LESEN Der Bücherpastor Martin Weskott beherbergt in seiner niedersächsischen Burg so viele gedruckte Bände, dass ihn das E-Book nicht bange macht. Er glaubt an die Sinnlichkeit der Seiten

„Wenn es heute nur noch E-Books gäbe, wüssten die Menschen nichts von Sokrates“

MARTIN WESKOTT

AUS KATLENBURG SIMONE SCHMOLLACK

Er antwortet nicht. Viele Menschen schreiben ihm eine Mail, er liest sie, aber er schreibt nie zurück. Er bekommt auch SMS auf sein Handy. Auf die reagiert er auch nicht. „Ich telefoniere lieber“, sagt Martin Weskott: „Ich suche das persönliche Gespräch.“

Der Satz klingt, als sei der Mann aus der Zeit gefallen. Heute spielt sich fast alles im Netz ab. In achtzig Prozent aller deutschen Haushalte steht ein Computer, zwei Drittel aller Kinder hocken regelmäßig davor, selbst viele Rentner buchen Reisen im Internet. Martin Weskott winkt ab: „Die Technik ist der Ingenieur der Seele.“

So etwas kann nur jemand sagen, der sich auf das Seelenheil der Menschen spezialisiert hat, ein Pfarrer zum Beispiel. Martin Weskott ist seit 1971 Gemeindepastor in Katlenburg, einem Dorf in der Nähe von Göttingen, südliches Niedersachsen. Katlenburg ist aber auch eine hinter hohen Bäumen versteckte Burganlage aus dem 12. Jahrhundert. Es sind dunkle Natur- und Backsteingemäuer, die selbst an heißen Tagen kalte Luft verströmen. Hier steht Pastor Weskotts Kirche. Und hier steht seine Bücherburg.

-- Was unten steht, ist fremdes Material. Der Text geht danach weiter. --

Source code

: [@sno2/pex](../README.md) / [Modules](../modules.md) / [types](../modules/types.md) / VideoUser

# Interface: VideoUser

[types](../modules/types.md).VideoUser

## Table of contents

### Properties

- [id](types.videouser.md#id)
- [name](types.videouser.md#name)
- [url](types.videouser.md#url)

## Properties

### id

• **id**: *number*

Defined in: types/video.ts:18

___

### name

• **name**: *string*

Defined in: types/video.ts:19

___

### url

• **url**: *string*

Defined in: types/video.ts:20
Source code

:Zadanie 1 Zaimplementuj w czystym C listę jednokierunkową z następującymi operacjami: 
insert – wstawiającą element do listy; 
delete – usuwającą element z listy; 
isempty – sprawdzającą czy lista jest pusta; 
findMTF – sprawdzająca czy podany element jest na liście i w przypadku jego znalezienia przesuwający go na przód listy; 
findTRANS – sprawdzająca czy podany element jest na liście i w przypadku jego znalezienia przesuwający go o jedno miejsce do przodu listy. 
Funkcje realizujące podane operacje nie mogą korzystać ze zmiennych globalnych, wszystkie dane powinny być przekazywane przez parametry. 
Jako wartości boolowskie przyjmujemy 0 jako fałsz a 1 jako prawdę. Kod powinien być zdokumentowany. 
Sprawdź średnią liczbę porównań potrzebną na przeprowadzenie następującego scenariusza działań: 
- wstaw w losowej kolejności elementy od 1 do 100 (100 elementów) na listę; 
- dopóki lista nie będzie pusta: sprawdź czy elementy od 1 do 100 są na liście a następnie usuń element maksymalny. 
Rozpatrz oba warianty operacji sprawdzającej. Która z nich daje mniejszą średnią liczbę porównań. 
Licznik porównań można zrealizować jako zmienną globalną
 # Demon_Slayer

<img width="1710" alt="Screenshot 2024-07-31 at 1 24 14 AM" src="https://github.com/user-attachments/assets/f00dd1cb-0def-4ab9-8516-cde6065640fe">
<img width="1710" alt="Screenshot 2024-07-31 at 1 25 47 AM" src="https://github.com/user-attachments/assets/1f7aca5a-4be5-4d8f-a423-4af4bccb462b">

Martin Weskott versinkt in einem alten, verstaubten Sessel. Er ist 59 Jahre alt und sieht aus, als hätte ihn Gott persönlich geschickt: langer, grauer Bart, kahles Haupt, rauschendes Nackenhaar. Er trägt Baskenmütze, braune Cordhosen und die Brille etwas zu weit vorn auf der Nase. Auf seinen Knien liegt nun ein iPad. Das zeigt eine virtuelle Bibliothek, mit „Max und Moritz“ von Wilhelm Busch, den Geschichten der Wiener Prostituierten Josefine Mutzenbacher und Immanuel Kants „Kritik der reinen Vernunft“. Das iPad allerdings gehört dem Pastor nicht, die Autorin dieses Textes hat es mitgebracht – wir wollen über Bücher und deren Zukunft reden.

Obwohl der Literaturmarkt jedes Jahr 97.000 Neuerscheinungen ausspuckt, wird ständig das Ende des Buches vorhergesagt. Insbesondere seit die Technik das E-Book geboren hat, das elektronische Buch.

Martin Weskotts hat 1991 hunderttausende Bücher aus DDR-Verlagen von einer Müllkippe in der Nähe von Leipzig gerettet: Kinderbücher, Belletristik, Lyrik, Fabeln, Sachbücher. Autoren wie Stefan Heym waren darunter, Werner Heiduczek, Walter Petri, Fritz Erpenbeck, Benno Pludra. „Wahrscheinlich eine ganze Jahresproduktion“, sagt Martin Weskott. Er packte seinen Ford Transit voll und fuhr viele Male hin und her.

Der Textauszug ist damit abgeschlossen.